Report how many lines in the records below hold "extracted", with no other output.

(Stored entries)
########
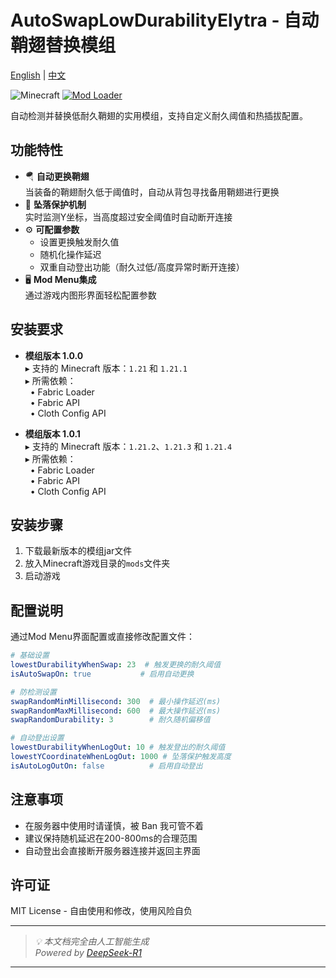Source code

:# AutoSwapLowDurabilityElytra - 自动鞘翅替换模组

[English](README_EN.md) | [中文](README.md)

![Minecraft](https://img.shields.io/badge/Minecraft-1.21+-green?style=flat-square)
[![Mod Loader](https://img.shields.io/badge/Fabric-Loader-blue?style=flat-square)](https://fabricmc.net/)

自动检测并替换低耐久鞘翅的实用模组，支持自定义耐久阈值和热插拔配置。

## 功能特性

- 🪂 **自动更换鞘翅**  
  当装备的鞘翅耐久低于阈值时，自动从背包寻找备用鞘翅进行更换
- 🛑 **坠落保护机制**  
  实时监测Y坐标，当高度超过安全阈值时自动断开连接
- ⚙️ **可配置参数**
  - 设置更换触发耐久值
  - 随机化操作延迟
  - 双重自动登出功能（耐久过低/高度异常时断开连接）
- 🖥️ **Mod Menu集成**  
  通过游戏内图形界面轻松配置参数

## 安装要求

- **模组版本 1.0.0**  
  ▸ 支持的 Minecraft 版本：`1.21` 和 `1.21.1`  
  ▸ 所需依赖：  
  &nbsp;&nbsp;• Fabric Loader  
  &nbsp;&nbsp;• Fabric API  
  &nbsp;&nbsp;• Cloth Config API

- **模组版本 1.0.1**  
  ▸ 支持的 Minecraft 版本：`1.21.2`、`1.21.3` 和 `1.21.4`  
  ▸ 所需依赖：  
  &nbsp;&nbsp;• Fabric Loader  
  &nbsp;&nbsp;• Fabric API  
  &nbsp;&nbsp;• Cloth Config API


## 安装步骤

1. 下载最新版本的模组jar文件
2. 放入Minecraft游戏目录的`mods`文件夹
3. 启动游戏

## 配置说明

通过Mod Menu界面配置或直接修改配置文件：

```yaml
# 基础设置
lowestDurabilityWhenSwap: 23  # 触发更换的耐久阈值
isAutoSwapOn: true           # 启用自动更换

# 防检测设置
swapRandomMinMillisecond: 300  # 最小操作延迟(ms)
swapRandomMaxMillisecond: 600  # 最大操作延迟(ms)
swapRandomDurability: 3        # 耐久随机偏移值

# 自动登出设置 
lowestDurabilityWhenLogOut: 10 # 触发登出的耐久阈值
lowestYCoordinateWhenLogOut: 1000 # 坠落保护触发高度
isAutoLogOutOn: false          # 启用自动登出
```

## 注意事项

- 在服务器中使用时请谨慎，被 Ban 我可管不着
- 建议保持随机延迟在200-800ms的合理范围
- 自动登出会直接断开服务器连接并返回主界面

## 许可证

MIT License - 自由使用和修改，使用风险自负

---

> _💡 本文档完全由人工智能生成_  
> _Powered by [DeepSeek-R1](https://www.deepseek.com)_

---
########
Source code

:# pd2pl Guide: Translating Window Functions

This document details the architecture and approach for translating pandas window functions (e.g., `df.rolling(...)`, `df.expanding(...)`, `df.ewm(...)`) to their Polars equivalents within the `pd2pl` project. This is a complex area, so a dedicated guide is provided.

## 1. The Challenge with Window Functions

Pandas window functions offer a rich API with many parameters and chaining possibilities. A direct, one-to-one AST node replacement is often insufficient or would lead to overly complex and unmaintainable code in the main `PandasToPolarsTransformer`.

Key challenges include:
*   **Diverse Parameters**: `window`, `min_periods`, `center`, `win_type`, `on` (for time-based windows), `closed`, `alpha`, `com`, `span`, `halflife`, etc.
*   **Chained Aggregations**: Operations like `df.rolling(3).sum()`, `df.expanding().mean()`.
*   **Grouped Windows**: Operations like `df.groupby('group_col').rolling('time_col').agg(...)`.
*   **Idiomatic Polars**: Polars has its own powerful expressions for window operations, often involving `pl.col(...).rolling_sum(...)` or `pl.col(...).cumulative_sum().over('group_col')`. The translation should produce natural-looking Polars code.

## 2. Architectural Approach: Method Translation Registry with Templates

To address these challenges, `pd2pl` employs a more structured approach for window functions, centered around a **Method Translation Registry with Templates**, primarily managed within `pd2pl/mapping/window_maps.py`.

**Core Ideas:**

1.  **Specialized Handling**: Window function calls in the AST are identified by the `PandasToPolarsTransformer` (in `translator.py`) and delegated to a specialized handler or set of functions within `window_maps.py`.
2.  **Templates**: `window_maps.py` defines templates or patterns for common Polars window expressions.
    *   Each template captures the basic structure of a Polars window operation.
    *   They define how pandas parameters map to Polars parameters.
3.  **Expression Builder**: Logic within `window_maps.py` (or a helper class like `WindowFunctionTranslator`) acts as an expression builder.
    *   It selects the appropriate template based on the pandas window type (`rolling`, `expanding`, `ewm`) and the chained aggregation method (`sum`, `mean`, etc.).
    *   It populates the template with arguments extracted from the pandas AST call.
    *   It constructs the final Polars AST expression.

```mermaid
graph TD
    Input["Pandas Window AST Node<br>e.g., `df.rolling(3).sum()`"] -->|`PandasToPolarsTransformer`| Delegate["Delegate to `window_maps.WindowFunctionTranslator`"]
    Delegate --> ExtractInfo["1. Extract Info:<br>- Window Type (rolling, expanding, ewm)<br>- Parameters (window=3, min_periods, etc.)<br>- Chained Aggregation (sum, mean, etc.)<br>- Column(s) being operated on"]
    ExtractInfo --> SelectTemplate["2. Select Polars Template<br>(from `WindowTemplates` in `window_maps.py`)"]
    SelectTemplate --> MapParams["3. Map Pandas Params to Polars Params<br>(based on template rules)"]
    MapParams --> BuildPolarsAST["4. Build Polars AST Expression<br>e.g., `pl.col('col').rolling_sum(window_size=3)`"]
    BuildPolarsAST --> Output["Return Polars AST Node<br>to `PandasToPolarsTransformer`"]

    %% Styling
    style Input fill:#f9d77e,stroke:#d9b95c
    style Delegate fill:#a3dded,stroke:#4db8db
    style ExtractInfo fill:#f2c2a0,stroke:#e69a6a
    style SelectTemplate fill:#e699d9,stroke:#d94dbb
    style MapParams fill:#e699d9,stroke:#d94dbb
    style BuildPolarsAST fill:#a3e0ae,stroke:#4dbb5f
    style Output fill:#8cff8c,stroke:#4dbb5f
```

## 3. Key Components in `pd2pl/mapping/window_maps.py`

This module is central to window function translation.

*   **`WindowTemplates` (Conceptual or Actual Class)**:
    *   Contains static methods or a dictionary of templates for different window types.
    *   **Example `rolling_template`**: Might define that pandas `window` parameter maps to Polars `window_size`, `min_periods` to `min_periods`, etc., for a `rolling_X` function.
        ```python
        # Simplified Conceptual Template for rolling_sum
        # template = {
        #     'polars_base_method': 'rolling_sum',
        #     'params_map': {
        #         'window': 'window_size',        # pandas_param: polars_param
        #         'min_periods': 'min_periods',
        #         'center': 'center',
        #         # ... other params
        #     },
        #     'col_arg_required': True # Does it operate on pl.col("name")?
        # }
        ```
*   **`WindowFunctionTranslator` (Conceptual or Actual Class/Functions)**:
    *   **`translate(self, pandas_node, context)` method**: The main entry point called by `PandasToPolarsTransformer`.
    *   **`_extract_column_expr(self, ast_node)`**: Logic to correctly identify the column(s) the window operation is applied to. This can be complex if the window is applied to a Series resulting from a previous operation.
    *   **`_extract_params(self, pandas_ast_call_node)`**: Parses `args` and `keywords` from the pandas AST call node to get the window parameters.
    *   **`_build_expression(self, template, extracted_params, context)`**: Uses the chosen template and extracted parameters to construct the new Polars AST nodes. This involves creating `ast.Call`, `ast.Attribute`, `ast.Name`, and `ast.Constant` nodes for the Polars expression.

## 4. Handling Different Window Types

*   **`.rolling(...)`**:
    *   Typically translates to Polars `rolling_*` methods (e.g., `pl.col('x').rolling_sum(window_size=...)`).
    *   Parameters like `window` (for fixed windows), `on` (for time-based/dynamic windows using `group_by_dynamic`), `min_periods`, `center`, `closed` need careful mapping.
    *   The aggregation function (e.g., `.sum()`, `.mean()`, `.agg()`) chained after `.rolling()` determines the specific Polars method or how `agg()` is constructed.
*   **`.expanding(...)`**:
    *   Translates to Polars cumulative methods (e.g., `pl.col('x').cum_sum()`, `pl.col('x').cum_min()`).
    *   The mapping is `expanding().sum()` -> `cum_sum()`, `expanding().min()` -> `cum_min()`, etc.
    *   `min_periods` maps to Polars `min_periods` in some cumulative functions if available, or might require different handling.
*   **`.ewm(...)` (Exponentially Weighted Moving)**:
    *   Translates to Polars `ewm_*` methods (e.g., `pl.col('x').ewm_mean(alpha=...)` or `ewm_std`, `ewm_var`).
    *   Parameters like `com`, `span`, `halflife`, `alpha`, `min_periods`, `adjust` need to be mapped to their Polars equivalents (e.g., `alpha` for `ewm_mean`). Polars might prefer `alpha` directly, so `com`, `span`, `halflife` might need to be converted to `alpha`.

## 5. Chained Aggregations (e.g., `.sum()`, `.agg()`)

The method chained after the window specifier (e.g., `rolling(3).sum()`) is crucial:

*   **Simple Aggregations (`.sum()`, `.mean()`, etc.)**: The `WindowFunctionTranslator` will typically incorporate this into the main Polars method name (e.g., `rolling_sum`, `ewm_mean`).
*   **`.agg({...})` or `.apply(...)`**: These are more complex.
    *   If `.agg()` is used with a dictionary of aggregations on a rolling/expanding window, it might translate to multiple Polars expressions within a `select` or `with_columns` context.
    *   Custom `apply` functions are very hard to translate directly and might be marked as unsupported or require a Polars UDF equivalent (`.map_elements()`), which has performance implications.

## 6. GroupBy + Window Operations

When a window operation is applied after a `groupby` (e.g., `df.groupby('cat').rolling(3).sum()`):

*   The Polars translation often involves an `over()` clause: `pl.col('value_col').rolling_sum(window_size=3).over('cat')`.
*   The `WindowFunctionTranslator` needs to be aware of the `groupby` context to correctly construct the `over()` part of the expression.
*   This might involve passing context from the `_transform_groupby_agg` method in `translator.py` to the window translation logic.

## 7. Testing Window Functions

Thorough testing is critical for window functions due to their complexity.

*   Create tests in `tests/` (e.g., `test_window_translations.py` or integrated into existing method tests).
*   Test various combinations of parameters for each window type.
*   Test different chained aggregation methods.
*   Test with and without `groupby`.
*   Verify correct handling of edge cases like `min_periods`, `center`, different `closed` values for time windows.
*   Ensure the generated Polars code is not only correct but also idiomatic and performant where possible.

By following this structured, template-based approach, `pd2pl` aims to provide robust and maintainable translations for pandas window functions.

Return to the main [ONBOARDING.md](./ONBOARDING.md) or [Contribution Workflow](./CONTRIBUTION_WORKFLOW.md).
########
THE COMPLETED TASK: 2